You can of course single-step through this in a debugger to get a feeling for it, or just add a printf("power=%d\n", power); to the first line of three_power().
This is the essence of recursion.
In a mathematical sense, you can define the power of 3^n as 3 * 3^(n - 1), right? After all 3 to the anything is 3 multiplied times itself that number of times, right?
The recursion simply says that the answer to "What is 3 to the power?" Well it is 3 times three_power of power minus one. You need only handle the case when power is 0 and the returned value will be multiplied times 3 by the number of recursive calls made.
This is an excellent learning exercise, but you should prefer pow(3, power) because it is more efficient to calculate this way and you don't risk to exceed the maximum recursive call stack.
Consider writing the command flow showing each entry and exit for your example. Also the return on the else is a single line else. I will rewrite it showing the correct brackets.
1e. enter with value 4
2e. enter with value 3
3e. enter with value 2
4e. enter with value 1
5e. enter with value 0
5r. return 1
4r. return 3*5r = 3*1 = 3
3r. return 3*4r = 3*3 = 9
2r. retrun 3*3r = 3*9 = 27
1r. return 3*2r = 3*27 = 81
int three_power(int power)
{
if (power < 1)
{
return( 1 );
}
else
{
return (3* three_power(power-1)); //This line
}
}
Another way of putting it with a single return is
int three_power(int power)
{
int rtnval;
if (power < 1)
{
rtnval = 1;
}
else
{
rtnval = 3* three_power(power-1); //This line
}
return rtnval;
}
This is an example of recursion, which is similar to the mathematical concept of induction. For a given input, is invokes itself on a reduced input, then uses that result to produce the desired result.
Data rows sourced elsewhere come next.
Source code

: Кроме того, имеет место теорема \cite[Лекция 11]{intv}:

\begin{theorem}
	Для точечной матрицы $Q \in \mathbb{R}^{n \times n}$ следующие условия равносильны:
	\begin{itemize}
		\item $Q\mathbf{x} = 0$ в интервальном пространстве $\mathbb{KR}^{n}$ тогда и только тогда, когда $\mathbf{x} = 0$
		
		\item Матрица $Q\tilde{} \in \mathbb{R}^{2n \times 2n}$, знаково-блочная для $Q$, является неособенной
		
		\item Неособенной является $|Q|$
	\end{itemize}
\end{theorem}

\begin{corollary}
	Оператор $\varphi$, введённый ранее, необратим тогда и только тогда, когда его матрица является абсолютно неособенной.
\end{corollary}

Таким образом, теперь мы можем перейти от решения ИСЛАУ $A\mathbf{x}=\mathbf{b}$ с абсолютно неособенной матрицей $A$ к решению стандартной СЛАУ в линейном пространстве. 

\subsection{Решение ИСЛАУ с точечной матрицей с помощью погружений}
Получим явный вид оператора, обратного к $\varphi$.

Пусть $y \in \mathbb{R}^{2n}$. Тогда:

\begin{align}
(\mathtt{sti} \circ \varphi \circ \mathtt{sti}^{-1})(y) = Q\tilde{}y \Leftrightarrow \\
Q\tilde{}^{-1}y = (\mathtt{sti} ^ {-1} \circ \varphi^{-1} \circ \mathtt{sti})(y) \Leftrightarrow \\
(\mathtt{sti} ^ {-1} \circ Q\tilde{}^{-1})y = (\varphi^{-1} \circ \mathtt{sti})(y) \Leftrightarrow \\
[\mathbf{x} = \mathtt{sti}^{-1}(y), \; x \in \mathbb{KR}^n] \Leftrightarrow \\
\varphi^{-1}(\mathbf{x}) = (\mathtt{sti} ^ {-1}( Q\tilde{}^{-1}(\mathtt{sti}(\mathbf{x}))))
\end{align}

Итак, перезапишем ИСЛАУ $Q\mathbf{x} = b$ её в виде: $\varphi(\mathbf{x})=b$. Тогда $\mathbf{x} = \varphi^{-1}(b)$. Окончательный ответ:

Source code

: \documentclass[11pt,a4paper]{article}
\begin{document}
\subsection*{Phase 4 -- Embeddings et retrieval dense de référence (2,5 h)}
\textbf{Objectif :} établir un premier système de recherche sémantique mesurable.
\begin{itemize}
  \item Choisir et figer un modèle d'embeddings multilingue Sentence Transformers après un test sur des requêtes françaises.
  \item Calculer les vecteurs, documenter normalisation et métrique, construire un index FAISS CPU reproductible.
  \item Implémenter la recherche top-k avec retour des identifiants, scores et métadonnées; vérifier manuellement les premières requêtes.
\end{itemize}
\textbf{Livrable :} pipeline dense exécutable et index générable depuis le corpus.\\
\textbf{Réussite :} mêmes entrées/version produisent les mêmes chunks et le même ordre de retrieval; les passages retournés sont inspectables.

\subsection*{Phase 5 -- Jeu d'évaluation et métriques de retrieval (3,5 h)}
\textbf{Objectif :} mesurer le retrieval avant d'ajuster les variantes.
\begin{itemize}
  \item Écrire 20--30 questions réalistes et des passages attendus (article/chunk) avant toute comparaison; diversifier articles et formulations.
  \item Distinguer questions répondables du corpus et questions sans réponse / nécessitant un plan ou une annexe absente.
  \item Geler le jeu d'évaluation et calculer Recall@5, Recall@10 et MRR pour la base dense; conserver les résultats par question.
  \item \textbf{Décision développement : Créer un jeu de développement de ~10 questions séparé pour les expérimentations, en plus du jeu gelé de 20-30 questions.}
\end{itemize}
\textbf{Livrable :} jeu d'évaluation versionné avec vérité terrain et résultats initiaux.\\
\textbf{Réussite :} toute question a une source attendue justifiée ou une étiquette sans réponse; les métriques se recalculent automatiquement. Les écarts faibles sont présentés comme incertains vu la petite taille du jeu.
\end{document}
A good way to understand how the function works is to start with the simplest case, verify that it works, then move on to the next simplest case, etc.
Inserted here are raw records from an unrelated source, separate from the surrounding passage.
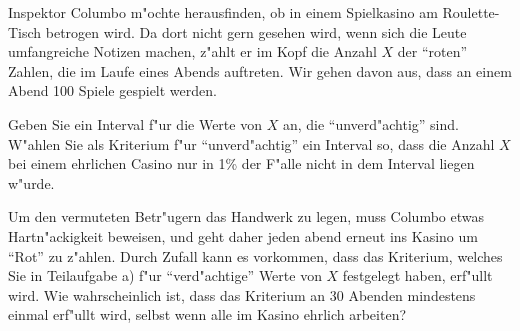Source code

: Inspektor Columbo m"ochte herausfinden, ob in einem Spielkasino
am Roulette-Tisch betrogen wird.
Da dort nicht gern gesehen wird, wenn sich die Leute umfangreiche Notizen
machen, z"ahlt er im Kopf die Anzahl $X$ der ``roten'' Zahlen,
die im Laufe eines Abends auftreten.
Wir gehen davon aus, dass an einem Abend 100 Spiele gespielt werden.
\begin{teilaufgaben}
\item Geben Sie ein Interval f"ur die Werte von $X$ an, die ``unverd"achtig''
sind. W"ahlen Sie als Kriterium f"ur ``unverd"achtig'' ein Interval so, dass
die Anzahl $X$ bei einem ehrlichen Casino nur in 1\% der F"alle nicht
in dem Interval liegen w"urde.
\item Um den vermuteten Betr"ugern das Handwerk zu legen, muss Columbo
etwas Hartn"ackigkeit beweisen, und geht daher jeden abend erneut
ins Kasino um ``Rot'' zu z"ahlen. Durch Zufall kann es vorkommen, dass
das Kriterium, welches Sie in Teilaufgabe a) f"ur ``verd"achtige''
Werte von $X$ festgelegt haben, erf"ullt wird. Wie wahrscheinlich ist,
dass das Kriterium an 30 Abenden mindestens einmal erf"ullt wird, selbst
wenn alle im Kasino ehrlich arbeiten?
\end{teilaufgaben}

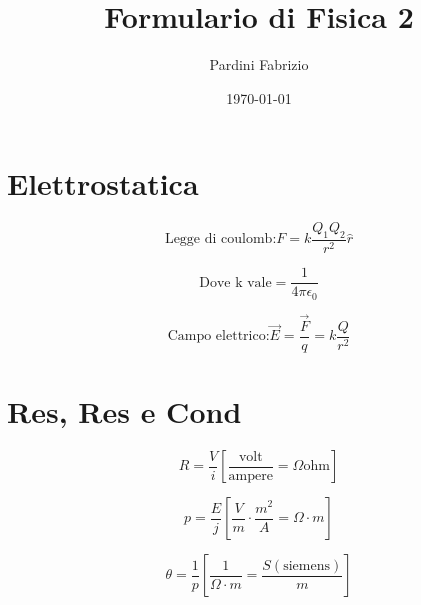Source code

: \documentclass[a4paper,11pt]{article}
\begin{document}
	
	\setlength{\abovedisplayskip}{0pt}
	\setlength{\belowdisplayskip}{0pt}
	
	\title{\Large\bfseries Formulario di Fisica 2\vspace{-1em}}
	\author{Pardini Fabrizio\vspace{-1cm}}
	\date{\today\vspace{-1em}}
	\maketitle
	
	\begin{multicols}{3}
		\setlength{\columnseprule}{0.03pt}
		\def\columnseprulecolor{\color{black}}
		
		\section{Elettrostatica}
		
		
		\begin{equation}
			\text{Legge di coulomb:}F=k\frac{Q_{1}Q_{2}}{r^{2}}\hat{r}
		\end{equation}
	
		\begin{equation}
			\text{Dove k vale}=\frac{1}{4\pi\epsilon_{0}}
		\end{equation}
	
		
		\begin{equation}
			\text{Campo elettrico:}\vec{E}=\frac{\vec{F}}{q}=k\frac{Q}{r^{2}}
		\end{equation}
	
	
		\section{Res, Res e Cond}
		
		\begin{equation}
			R=\frac{V}{i} \left[
			\frac{\text{volt}}{\text{ampere}}=\Omega\text{ohm}
			\right]
		\end{equation}
	
		\begin{equation}
			p=\frac{E}{j} \left[
			\frac{V}{m} \cdot \frac{m^{2}}{A} = \Omega \cdot m
			\right]
		\end{equation}
	
		\begin{equation}
			\theta = \frac{1}{p} \left[
			\frac{1}{\Omega \cdot m} = \frac{S\left(
				\text{siemens}
				\right)
				}{m}
			\right]
		\end{equation}
		

\end{multicols}
\end{document}
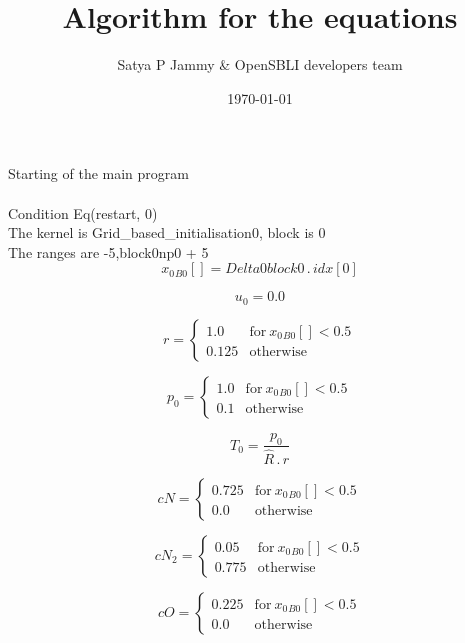 \documentclass{article}
\title{Algorithm for the equations}
\author{Satya P Jammy \& OpenSBLI developers team}
\date{\today}
\begin{document}
\maketitle
\noindent Starting of the main program\\
\\\noindent Condition Eq(restart, 0)\\\noindent The kernel is Grid_based_initialisation0, block is 0\\\noindent The ranges are -5,block0np0 + 5\\\begin{dmath}{x_{0}{_{B0}}}[{}] = Delta0block0 \,.\, {idx}[{0}]\end{dmath}

\begin{dmath}u_{0} = 0.0\end{dmath}

\begin{dmath}r = \begin{cases} 1.0 & \text{for}\: {x_{0}{_{B0}}}[{}] < 0.5 \\0.125 & \text{otherwise} \end{cases}\end{dmath}

\begin{dmath}p_{0} = \begin{cases} 1.0 & \text{for}\: {x_{0}{_{B0}}}[{}] < 0.5 \\0.1 & \text{otherwise} \end{cases}\end{dmath}

\begin{dmath}T_{0} = \frac{p_{0}}{\hat{R} \,.\, r}\end{dmath}

\begin{dmath}cN = \begin{cases} 0.725 & \text{for}\: {x_{0}{_{B0}}}[{}] < 0.5 \\0.0 & \text{otherwise} \end{cases}\end{dmath}

\begin{dmath}cN_{2} = \begin{cases} 0.05 & \text{for}\: {x_{0}{_{B0}}}[{}] < 0.5 \\0.775 & \text{otherwise} \end{cases}\end{dmath}

\begin{dmath}cO = \begin{cases} 0.225 & \text{for}\: {x_{0}{_{B0}}}[{}] < 0.5 \\0.0 & \text{otherwise} \end{cases}\end{dmath}
\end{document}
In this example, the simplest case is when power is 0. In that case, it immediately returns 1. So far so good.
Now consider what happens when power is 1. In this case, it returns 3 * power(0). In other words, it calls itself with a different input, then uses that result to produce a new result. We have already verified that power(0) returns 1. So in this case, it will return 3 * 1, which is just 3. Again, so far so good.
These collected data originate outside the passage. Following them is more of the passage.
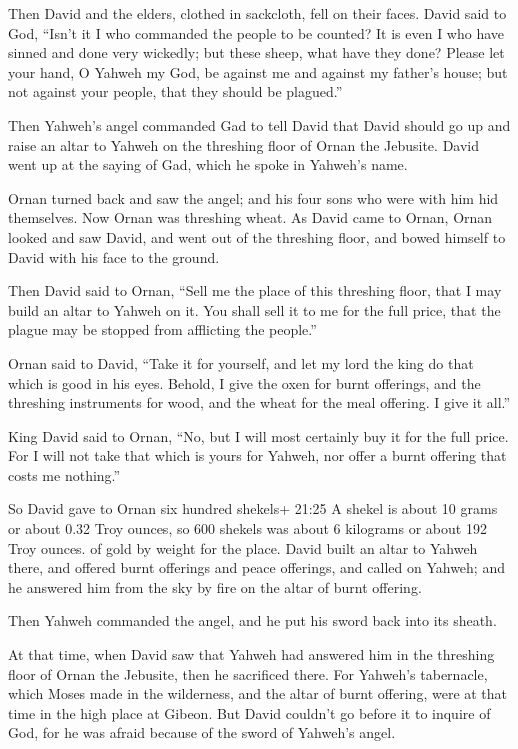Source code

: Then David and the elders, clothed in sackcloth, fell on their faces.
 David said to God, ``Isn't it I who commanded the people
to be counted? It is even I who have sinned and done very wickedly; but
these sheep, what have they done? Please let your hand, O Yahweh my God,
be against me and against my father's house; but not against your
people, that they should be plagued.''

 Then Yahweh's angel commanded Gad to tell David that David
should go up and raise an altar to Yahweh on the threshing floor of
Ornan the Jebusite.  David went up at the saying of Gad,
which he spoke in Yahweh's name.

 Ornan turned back and saw the angel; and his four sons who
were with him hid themselves. Now Ornan was threshing wheat.
 As David came to Ornan, Ornan looked and saw David, and
went out of the threshing floor, and bowed himself to David with his
face to the ground.

 Then David said to Ornan, ``Sell me the place of this
threshing floor, that I may build an altar to Yahweh on it. You shall
sell it to me for the full price, that the plague may be stopped from
afflicting the people.''

 Ornan said to David, ``Take it for yourself, and let my
lord the king do that which is good in his eyes. Behold, I give the oxen
for burnt offerings, and the threshing instruments for wood, and the
wheat for the meal offering. I give it all.''

 King David said to Ornan, ``No, but I will most certainly
buy it for the full price. For I will not take that which is yours for
Yahweh, nor offer a burnt offering that costs me nothing.''

 So David gave to Ornan six hundred shekels+ 21:25 A shekel
is about 10 grams or about 0.32 Troy ounces, so 600 shekels was about 6
kilograms or about 192 Troy ounces. of gold by weight for the place.
 David built an altar to Yahweh there, and offered burnt
offerings and peace offerings, and called on Yahweh; and he answered him
from the sky by fire on the altar of burnt offering.

 Then Yahweh commanded the angel, and he put his sword back
into its sheath.

 At that time, when David saw that Yahweh had answered him
in the threshing floor of Ornan the Jebusite, then he sacrificed there.
 For Yahweh's tabernacle, which Moses made in the
wilderness, and the altar of burnt offering, were at that time in the
high place at Gibeon.  But David couldn't go before it to
inquire of God, for he was afraid because of the sword of Yahweh's
angel.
So what happens when power is 2? Well, it returns 3 * power(1). This results in multiple nested calls. We know that power(1) will return 3, so this case will return 9. Again, it's doing what we want.
More generally, when power is >= 1, it recursively calls itself to obtain the result for power - 1. This will in general result in a chain of calls which eventually return the desired result for power - 1. It then multiplies this by 3 and returns the result. This is 3 * (3 ** (power - 1)), which is just 3 ** power as desired.
You can confirm its correctness inductively. The basis case is when power is 0. This case is confirmed directly. Then, assuming it gives the correct result for power - 1, we can see that it will also give the correct result for power, from the recursive step. It will only fail if the result becomes large enough to overflow.
I would propose a more efficient recursion than f(n)=3*f(n-1).
It would be
// f(n) = 1 if n = 0
// f(n) = f(n/2)^2` if n is even
// f(n) = 3*f(n/2)^2 if n is odd
int power3(int n)
{
int m;
if (n == 0)
return 1;
else if (n % 2 == 0)
{
m = power3(n/2);
return m*m;
}
else
{
m = power3(n/2);
return 3*m*m;
}
}
This way the time complexity is reducing from O(n) to O(log(n)).
I'm learning about functions in C from the book C Programming: A Modern Approach. It contains the following function:
int fact(int n)
{
if (n <= 1)
return 1;
else
return n * fact(n - 1);
}
with the following explanation:
To see how recursions works, let's trace the execution of the
statement i = fact(3); here is what happens: "
fact(3) finds that 3 is not equal or less than 1, so it calls
fact(2)which finds that 2 is not equal or less than 1, so it calls
fact(1) which finds that 1 is equal or less than 1, so it returns 1,causing
fact(2) to return 2 x 1 = 2, causing
fact(3) to return 3 x 2 = 6
I'm really confused, why does it does all these actions if it is not inside a loop? why does it keep making the 3 less and less until it matches the argument in if function?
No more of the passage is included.